TASK DESCRIPTION: A line belongs in the answer if it contains "바꿉니다"; copy every such line from the entries below.

● ● ● ● ●

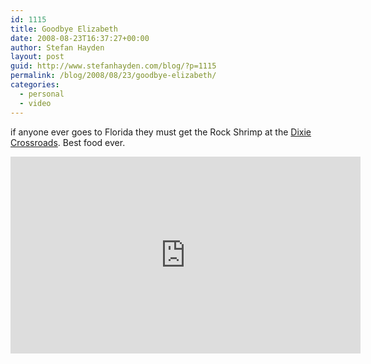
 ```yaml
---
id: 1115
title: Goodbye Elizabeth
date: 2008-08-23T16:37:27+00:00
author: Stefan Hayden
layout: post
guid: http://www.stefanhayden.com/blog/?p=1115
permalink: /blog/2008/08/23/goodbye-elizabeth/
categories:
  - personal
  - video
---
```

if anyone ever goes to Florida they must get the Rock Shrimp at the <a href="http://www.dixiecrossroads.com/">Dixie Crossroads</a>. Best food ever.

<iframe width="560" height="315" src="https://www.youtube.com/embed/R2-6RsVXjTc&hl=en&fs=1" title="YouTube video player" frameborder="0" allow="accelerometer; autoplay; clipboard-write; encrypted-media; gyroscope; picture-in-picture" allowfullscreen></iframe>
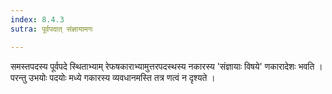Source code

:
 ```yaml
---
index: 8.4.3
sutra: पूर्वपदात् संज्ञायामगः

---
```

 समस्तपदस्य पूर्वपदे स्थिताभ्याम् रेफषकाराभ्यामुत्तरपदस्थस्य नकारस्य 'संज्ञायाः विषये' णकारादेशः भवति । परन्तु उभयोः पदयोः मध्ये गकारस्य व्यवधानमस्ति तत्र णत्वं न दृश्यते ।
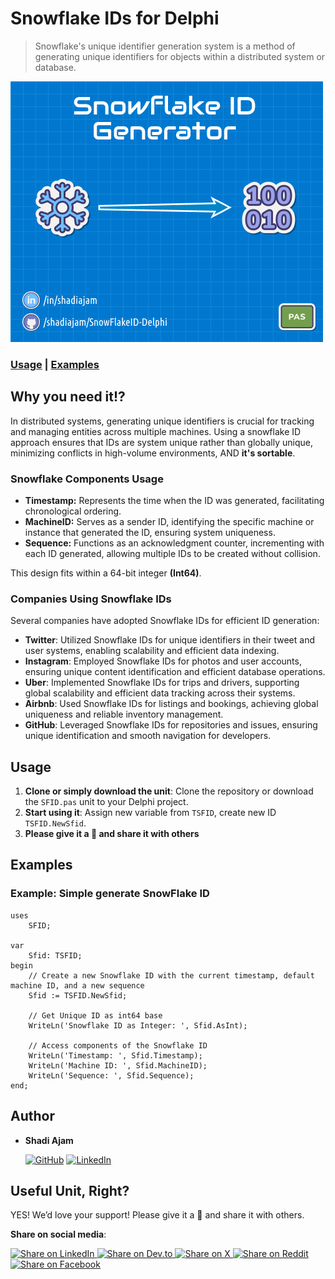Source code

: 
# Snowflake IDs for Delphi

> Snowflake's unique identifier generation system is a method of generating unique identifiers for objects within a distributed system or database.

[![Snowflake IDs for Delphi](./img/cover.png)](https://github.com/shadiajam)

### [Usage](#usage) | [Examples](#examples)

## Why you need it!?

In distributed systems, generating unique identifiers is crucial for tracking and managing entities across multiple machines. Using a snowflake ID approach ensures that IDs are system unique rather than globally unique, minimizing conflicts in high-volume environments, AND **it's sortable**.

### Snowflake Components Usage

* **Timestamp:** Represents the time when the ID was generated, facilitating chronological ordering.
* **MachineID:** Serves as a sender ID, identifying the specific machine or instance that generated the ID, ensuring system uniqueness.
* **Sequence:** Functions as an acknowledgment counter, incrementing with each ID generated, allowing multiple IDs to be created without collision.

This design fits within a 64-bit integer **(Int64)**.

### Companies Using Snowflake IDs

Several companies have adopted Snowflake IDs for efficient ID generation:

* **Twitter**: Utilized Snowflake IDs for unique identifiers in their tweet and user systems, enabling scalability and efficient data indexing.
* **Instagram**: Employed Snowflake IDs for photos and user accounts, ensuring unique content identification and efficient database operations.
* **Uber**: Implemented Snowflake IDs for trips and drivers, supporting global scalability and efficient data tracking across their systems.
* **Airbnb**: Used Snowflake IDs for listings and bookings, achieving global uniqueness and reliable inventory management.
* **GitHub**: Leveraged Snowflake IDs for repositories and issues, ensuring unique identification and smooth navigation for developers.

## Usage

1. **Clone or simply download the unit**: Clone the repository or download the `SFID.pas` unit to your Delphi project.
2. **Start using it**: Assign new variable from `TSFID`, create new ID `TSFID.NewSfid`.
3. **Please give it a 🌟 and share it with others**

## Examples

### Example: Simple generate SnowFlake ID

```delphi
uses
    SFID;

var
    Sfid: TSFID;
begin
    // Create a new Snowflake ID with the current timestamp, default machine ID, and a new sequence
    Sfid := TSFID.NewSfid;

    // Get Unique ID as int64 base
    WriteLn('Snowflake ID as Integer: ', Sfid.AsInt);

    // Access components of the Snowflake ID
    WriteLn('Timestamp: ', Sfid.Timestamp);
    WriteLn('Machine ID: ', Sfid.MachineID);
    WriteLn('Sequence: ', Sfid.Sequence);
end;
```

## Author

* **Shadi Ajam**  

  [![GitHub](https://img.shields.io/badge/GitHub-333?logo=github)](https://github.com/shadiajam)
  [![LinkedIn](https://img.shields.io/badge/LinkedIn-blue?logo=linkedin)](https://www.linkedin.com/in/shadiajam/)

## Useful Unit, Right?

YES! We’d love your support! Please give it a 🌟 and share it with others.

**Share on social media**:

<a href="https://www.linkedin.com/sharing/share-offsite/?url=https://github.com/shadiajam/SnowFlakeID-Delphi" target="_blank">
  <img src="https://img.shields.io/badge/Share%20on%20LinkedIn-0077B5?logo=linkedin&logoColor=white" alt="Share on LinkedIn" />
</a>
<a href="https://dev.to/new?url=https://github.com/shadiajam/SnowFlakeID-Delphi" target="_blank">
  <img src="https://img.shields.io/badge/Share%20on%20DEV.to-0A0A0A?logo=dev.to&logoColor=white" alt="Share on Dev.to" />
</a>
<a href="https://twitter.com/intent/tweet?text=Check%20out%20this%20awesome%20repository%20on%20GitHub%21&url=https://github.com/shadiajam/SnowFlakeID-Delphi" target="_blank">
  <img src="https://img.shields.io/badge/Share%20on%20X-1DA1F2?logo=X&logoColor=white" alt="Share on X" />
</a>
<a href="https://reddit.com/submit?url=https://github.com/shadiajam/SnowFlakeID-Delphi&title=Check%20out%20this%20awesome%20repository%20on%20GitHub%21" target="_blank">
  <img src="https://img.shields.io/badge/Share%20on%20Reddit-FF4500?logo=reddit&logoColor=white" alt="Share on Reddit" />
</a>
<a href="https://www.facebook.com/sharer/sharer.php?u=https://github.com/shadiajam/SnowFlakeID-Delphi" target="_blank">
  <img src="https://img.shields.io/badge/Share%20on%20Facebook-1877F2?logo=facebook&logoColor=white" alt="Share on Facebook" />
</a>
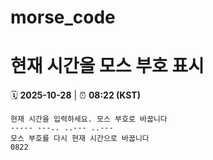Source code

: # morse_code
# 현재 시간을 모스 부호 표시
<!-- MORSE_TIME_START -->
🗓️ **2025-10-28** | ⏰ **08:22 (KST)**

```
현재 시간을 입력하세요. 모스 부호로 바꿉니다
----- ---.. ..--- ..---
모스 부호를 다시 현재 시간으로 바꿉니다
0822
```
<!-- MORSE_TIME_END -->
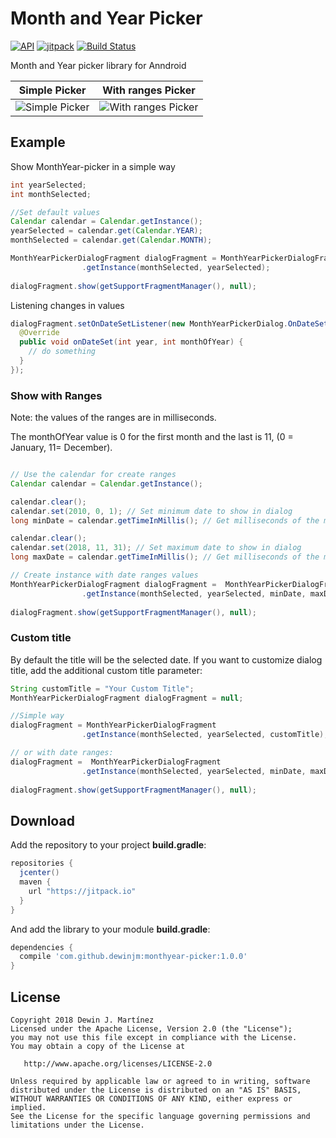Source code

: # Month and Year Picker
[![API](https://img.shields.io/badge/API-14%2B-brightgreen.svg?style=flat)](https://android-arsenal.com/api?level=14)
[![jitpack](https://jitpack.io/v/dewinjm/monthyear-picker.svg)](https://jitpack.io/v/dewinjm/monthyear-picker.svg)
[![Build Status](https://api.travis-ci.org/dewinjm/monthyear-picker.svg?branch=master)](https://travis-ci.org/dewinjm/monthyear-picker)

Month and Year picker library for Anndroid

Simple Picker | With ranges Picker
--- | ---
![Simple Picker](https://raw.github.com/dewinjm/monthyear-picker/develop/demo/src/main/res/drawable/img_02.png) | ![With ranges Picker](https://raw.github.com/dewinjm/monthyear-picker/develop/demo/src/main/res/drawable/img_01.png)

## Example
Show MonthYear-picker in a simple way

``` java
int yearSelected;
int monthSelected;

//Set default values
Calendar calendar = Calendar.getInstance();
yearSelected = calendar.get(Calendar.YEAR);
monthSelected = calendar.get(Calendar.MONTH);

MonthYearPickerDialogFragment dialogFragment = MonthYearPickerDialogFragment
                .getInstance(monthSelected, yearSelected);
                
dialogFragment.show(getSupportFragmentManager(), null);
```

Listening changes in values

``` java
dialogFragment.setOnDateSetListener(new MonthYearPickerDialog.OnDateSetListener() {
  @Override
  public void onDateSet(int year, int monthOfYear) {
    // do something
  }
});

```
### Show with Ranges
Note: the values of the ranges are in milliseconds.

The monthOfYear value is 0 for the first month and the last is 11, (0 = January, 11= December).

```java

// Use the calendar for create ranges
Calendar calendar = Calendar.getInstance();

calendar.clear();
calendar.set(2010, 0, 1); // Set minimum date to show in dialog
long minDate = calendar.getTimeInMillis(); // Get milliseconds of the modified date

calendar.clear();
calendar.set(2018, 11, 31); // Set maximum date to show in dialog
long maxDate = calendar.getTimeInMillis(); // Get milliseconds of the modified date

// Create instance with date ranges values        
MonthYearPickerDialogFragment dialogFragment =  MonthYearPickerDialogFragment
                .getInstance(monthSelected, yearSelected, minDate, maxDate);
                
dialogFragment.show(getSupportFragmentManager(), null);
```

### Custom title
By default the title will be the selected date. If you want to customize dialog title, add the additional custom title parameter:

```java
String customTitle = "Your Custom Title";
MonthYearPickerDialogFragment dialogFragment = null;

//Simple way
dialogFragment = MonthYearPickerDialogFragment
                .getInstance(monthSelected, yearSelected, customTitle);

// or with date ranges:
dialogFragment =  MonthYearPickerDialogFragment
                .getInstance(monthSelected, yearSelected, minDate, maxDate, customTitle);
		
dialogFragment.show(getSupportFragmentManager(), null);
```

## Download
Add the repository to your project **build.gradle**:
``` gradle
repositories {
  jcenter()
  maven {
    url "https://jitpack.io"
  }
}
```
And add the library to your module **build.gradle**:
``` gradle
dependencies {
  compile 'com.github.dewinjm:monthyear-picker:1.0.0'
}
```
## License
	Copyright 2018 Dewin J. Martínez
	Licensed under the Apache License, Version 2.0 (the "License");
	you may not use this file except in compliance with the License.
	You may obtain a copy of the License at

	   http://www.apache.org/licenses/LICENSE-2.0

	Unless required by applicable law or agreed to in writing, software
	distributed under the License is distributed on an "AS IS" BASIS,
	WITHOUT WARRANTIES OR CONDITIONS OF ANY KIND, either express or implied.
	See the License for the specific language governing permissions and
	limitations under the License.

● ● ● ● ●

RESULT:
현재 시간을 입력하세요. 모스 부호로 바꿉니다
모스 부호를 다시 현재 시간으로 바꿉니다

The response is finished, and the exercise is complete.